People travel abroad for medical care because they do not believe in the system. Everybody would have stayed if we funded the system right.

If you were the health minister, what would be your recommendation knowing all the challenges in the health system?

My recommendation is simple. It is first to sit down and create a system that will work. Our system does not work.  Healthcare is system. It is not private hospital, general hospital or government.  Once we are able to correct how that system goes from generating personnel to generating and maintaining the facilities, making sure that services are available and accessible and funding. It is knowing the problems and fixing them.

It’s not enough to say, doctors go on strike, there is reason for the strike. It is not an isolated poor funding, why is there poor funding? It is not an isolation of the machines that are broken down and the bureaucracy of changing them; it is in questioning why the bureaucracy is there.

The initiative was recently honoured with the Nigerian Health Care Excellence Award 2019, how will this affect the church?

This is the sixth time this healthcare award has been running. We got the award of the Outstanding CSR of the year. It is, we as a facility offering free dialysis to the underprivileged. We are excited about the award. Just in our own little corner, we are alleviating cost burden for chronic kidney patients, we are beginning to get noticed. We have been doing this for the past four years running the dialysis support scheme. We are really excited that we are getting noticed and are willing to affect more lives. However, this will definitely encourage the church to do more.

What is the role of the church in people’s health care?

Though the church may not have all it takes, it has a vital role to play and this is why RCCG has put its foot forward to make everybody know that it is possible to close this gap a little. So, we are not leaving it for the government to do. Imagine every church trying to make sure that people have access to free health care. If you make services free, it means someone is paying for the free services, but it gives someone down the line access. The church can’t do it all but the church is saying it is possible. it means you need someone to partner with government to close the gap with healthcare delivery.
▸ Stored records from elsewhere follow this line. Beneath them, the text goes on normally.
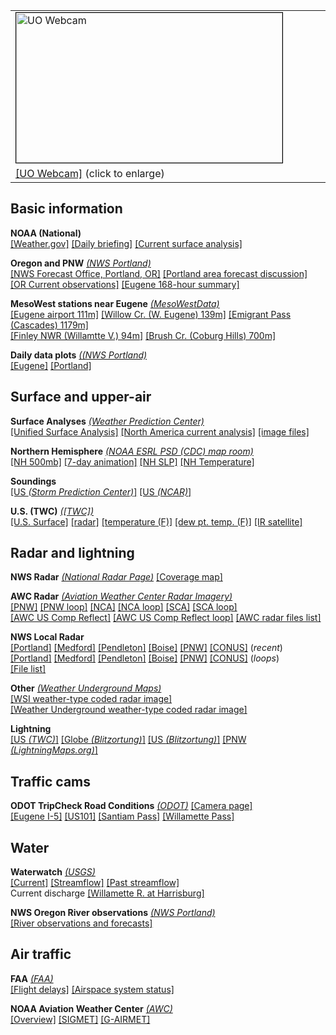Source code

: <table style="text-align: left; width: 100% height: 240px" border="0" cellpadding="0" cellspacing="0">
	<tbody>
		<tr>
			<td style="vertical-align: top; width: 31%;">
				<a href="http://webcam.uoregon.edu/oneshotimage1">
				<img src="http://webcam.uoregon.edu/oneshotimage1" 					alt="UO Webcam" width="426" height="240" style="border:1px solid black"></a>  
			</td>
		</tr>
		<tr>
			<td style="vertical-align: top; width: 31%">
		        <a href="http://webcam.uoregon.edu/oneshotimage1">[UO Webcam]</a>
		        (click to enlarge)
			</td>
		</tr>
	</tbody>
	
</table>

## Basic information ##
**NOAA (National)**   
[[Weather.gov]](https://www.weather.gov/)
[[Daily briefing]](https://www.weather.gov/briefing/)
[[Current surface analysis]](https://www.wpc.ncep.noaa.gov/html/sfc2.shtml)

**Oregon and PNW**  *[(NWS Portland)](https://www.weather.gov/pqr/)*  
[[NWS Forecast Office, Portland, OR]](https://www.weather.gov/pqr/)
[[Portland area forecast discussion]](http://www.wrh.noaa.gov/total_forecast/getprod.php?prod=XXXAFDPQR&wfo=PQR)  
[[OR Current observations]](https://www.wrh.noaa.gov/pqr/observations.php)
[[Eugene 168-hour summary]](https://www.wrh.noaa.gov/mesowest/timeseries.php?wfo=pqr&sid=KEUG&num=48&raw=0&banner=off)


**MesoWest stations near Eugene** *[(MesoWestData)](http://mesowest.utah.edu/index.html)*  
[[Eugene airport 111m]](http://mesowest.utah.edu/cgi-bin/droman/meso_base.cgi?stn=KEUG&unit=0&time=LOCAL&product=&year1=&month1=&day1=00&hour1=00&hours=&graph=1&past=0)
[[Willow Cr. (W. Eugene) 139m]](http://mesowest.utah.edu/cgi-bin/droman/meso_base.cgi?stn=HBFO3&unit=0&time=LOCAL&product=&year1=&month1=&day1=00&hour1=00&hours=&graph=1&past=0)
[[Emigrant Pass (Cascades) 1179m]](http://mesowest.utah.edu/cgi-bin/droman/meso_base.cgi?stn=EMFO3&unit=0&time=LOCAL&product=&year1=&month1=&day1=00&hour1=00&hours=&graph=1&past=0)  
[[Finley NWR (Willamtte V.) 94m]](http://mesowest.utah.edu/cgi-bin/droman/meso_base.cgi?stn=FNWO3&unit=0&time=LOCAL&product=&year1=&month1=&day1=00&hour1=00&hours=&graph=1&past=0)
[[Brush Cr. (Coburg Hills) 700m]](http://mesowest.utah.edu/cgi-bin/droman/meso_base.cgi?stn=BRUO3&unit=0&time=LOCAL&product=&year1=&month1=&day1=00&hour1=00&hours=&graph=1&past=0)

**Daily data plots** *[((NWS Portland)](https://www.weather.gov/pqr/)*  
[[Eugene]](https://www.wrh.noaa.gov/climate/yeardisp.php?wfo=pqr&stn=KEUG&submit=Yearly+Charts)
[[Portland]](https://www.wrh.noaa.gov/climate/yeardisp.php?wfo=pqr&year=2019&span=Calendar%20Year&stn=KPDX)

## Surface and upper-air ##

**Surface Analyses** [*(Weather Prediction Center)*](https://www.wpc.ncep.noaa.gov/sfc/history/)  
[[Unified Surface Analysis]](https://ocean.weather.gov/unified_analysis.php)
[[North America current analysis]](https://www.wpc.ncep.noaa.gov/sfc/lrgnamsfcwbg.gif)
[[image files]](https://www.wpc.ncep.noaa.gov/sfc/)

**Northern Hemisphere** *[(NOAA ESRL PSD (CDC) map room)](https://www.esrl.noaa.gov/psd/map/)*  
[[NH 500mb]](https://www.esrl.noaa.gov/psd/map/images/fnl/500z_01.fnl.gif)
[[7-day animation]](https://www.esrl.noaa.gov/psd/map/images/fnl/500z_07.fnl.anim.html)
[[NH SLP]](https://www.esrl.noaa.gov/psd/map/images/fnl/mslp_01.fnl.gif)
[[NH Temperature]](https://www.esrl.noaa.gov/psd/map/images/fnl/sfctmp_01.fnl.gif)
 
**Soundings**  
[[US *(Storm Prediction Center)*]](https://www.spc.noaa.gov/exper/soundings/)
[[US *(NCAR)*]](http://weather.rap.ucar.edu/upper/)

**U.S. (TWC)** *[([TWC])](https://weather.com/)*  
[[U.S. Surface]](https://dsx.weather.com/util/image/map/WEB_Current_Weather_Map_1280x720.jpg)
[[radar]](https://dsx.weather.com/util/image/map/us_radar_plus_usen_1280x720.jpg)
[[temperature (F)]](https://dsx.weather.com/util/image/map/acttemp_1280x720.jpg)
[[dew pt. temp. (F)]](https://dsx.weather.com/util/image/map/actdew_1280x720.jpg)
[[IR satellite]](https://dsx.weather.com/util/image/map/ussat_1280x720.jpg)

## Radar and lightning ##

**NWS Radar**  *[(National Radar Page)](https://radar.weather.gov/)*
[[Coverage map]](https://www.roc.noaa.gov/WSR88D/Images/WSR-88DCONUSCoverage1000.jpg)  

**AWC Radar** *[(Aviation Weather Center Radar Imagery)](https://aviationweather.gov/radar)*  
[[PNW]](https://aviationweather.gov/data/obs/radar/rad_cref_lws.gif)
[[PNW loop]](https://aviationweather.gov/radar/plot?region=lws&type=cref&date=)
[[NCA]](https://aviationweather.gov/data/obs/radar/rad_cref_wmc.gif)
[[NCA loop]](https://aviationweather.gov/radar/plot?region=wmc)
[[SCA]](https://aviationweather.gov/data/obs/radar/rad_cref_las.gif)
[[SCA loop]](https://aviationweather.gov/radar/plot?region=las&type=cref&date=)  
[[AWC US Comp Reflect]](https://aviationweather.gov/data/obs/radar/rad_cref_us.gif)
[[AWC US Comp Reflect loop]](https://aviationweather.gov/radar/plot?region=us&type=cref&date=)
[[AWC radar files list]](https://aviationweather.gov/data/obs/radar/)

**NWS Local Radar**  
[[Portland]](https://radar.weather.gov/ridge/lite/KRTX_0.gif)
[[Medford]](https://radar.weather.gov/ridge/lite/KMAX_0.gif)
[[Pendleton]](https://radar.weather.gov/ridge/lite/KPDT_0.gif)
[[Boise]](https://radar.weather.gov/ridge/lite/KCBX_0.gif)
[[PNW]](https://radar.weather.gov/ridge/lite/PACNORTHWEST.gif)
[[CONUS]](https://radar.weather.gov/ridge/lite/CONUS.gif)
(*recent*)  
[[Portland]](https://radar.weather.gov/ridge/lite/KRTX_loop.gif)
[[Medford]](https://radar.weather.gov/ridge/lite/KMAX_loop.gif)
[[Pendleton]](https://radar.weather.gov/ridge/lite/KPDT_loop.gif)
[[Boise]](https://radar.weather.gov/ridge/lite/KCBX_loop.gif)
[[PNW]](https://radar.weather.gov/ridge/lite/PACNORTHWEST_loop.gif)
[[CONUS]](https://radar.weather.gov/ridge/lite/CONUS_loop.gif)
(*loops*)  
[[File list]](https://radar.weather.gov/ridge/lite/)


**Other** *[(Weather Underground Maps)](https://www.wunderground.com/maps)*  
[[WSI weather-type coded radar image]](https://s.w-x.co/staticmaps/wu/wxtype/none/usa/animate.png)  
[[Weather Underground weather-type coded radar image]](https://s.w-x.co/staticmaps/wu/wu/wxtype1200_cur/conus/current.png)

**Lightning**  
[[US *(TWC)*]](https://s.w-x.co/staticmaps/DCT_SPECIAL99_1280x720.jpg)
[[Globe *(Blitzortung)*]](http://en.blitzortung.org/live_lightning_maps.php)
[[US *(Blitzortung)*]](http://en.blitzortung.org/live_lightning_maps.php?map=30)
[[PNW *(LightningMaps.org)*]](http://www.lightningmaps.org/?lang=en#m=oss;t=3;s=0;o=0;b=;ts=0;y=44.5983;x=-119.9542;z=7;d=2;dl=2;dc=0;)

## Traffic cams ##

**ODOT TripCheck Road Conditions** *[(ODOT)](https://www.tripcheck.com/Pages/Road-Conditions?curRegion=0&mainNav=RoadConditions)*
[[Camera page]](https://www.tripcheck.com/Pages/Road-Conditions?curRegion=0&mainNav=RoadConditions)  
[[Eugene I-5]](https://tripcheck.com/RoadCams/cams/I-5%20SB%20at%20I-105_pid1612.jpg?rand=1553714107603)
[[US101]](https://tripcheck.com/RoadCams/cams/CapeCove_pid618.jpg?rand=1553714136808)
[[Santiam Pass]](https://tripcheck.com/RoadCams/cams/Santiam%20Pass_pid2728.JPG?rand=1553714236397)
[[Willamette Pass]](https://tripcheck.com/RoadCams/cams/Willamette%20Pass_pid3351.JPG?rand=1553714209804)

## Water ##

**Waterwatch** *[(USGS)](https://waterwatch.usgs.gov)*  
[[Current]](https://waterwatch.usgs.gov)
[[Streamflow]](https://waterwatch.usgs.gov/?id=ww_current)
[[Past streamflow]](https://waterwatch.usgs.gov/index.php?id=ww_past)  
Current discharge [[Willamette R. at Harrisburg]](https://waterdata.usgs.gov/or/nwis/uv?site_no=14166000)  

**NWS Oregon River observations**
*[(NWS Portland)](http://newweb.wrh.noaa.gov/pqr/)*   
[[River observations and forecasts]](https://water.weather.gov/ahps2/index.php?wfo=pqr)

## Air traffic ##

**FAA** *[(FAA)](https://www.faa.gov/)*  
[[Flight delays]](https://www.fly.faa.gov/flyfaa/usmap.jsp)
[[Airspace system status]](https://www.fly.faa.gov/ois/jsp/summary_sys.jsp)

**NOAA Aviation Weather Center** *[(AWC)](https://aviationweather.gov)*  
[[Overview]](https://aviationweather.gov)
[[SIGMET]](https://aviationweather.gov/sigmet)
[[G-AIRMET]](https://aviationweather.gov/gairmet)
How do you ensure that people that need it most benefit from the initiative?

We do some sort of profiling of the patient so that we do not run the risk of everyone just coming in even those that can afford it. So, we do profiling before we recruit patients on the scheme; the profiling checks patient status to know if the patient truly has the ability to pay or not.

Meanwhile, the patient would have been in our system for about four weeks. We dialyse the patient for those period and watch how he or she pays. We interact with the person and if we see that the person is indigent based on our parameters; we offer to put the person on the scheme.

More so, there is no segregation in the initiative. It is called the Healing Stripes Hospital and not the Healing Stripes Christian Hospital. It is just owned by the Redeemed Christian Hospital and we reach out to all.

Our goal is to offer quality care and close the gap. We render out-patient services which is about 80 percent of what we do here, we render in-patient services, we also offer surgical services, we are big on preventive health.

We don’t want people to get sick at all. We want them to stay healthy so we encourage them to do regular checks.

Do you fault Nigerians who do self medication and what is your impression of medical care in Nigeria?

Yes, because, ignorance is not an excuse. No matter how minimal the services here in Nigeria, you have to use it first. The health centre may not have that is required to function well but you must visit the health centre. When you look at the rise in renal disease cases, it is still indiscriminate self care that is contributing to its rise. The government has provided health centres, no matter how non-function you might think it is. If you got a prescription and the right dose to take, it is better than self care. Poor access does not mean no access.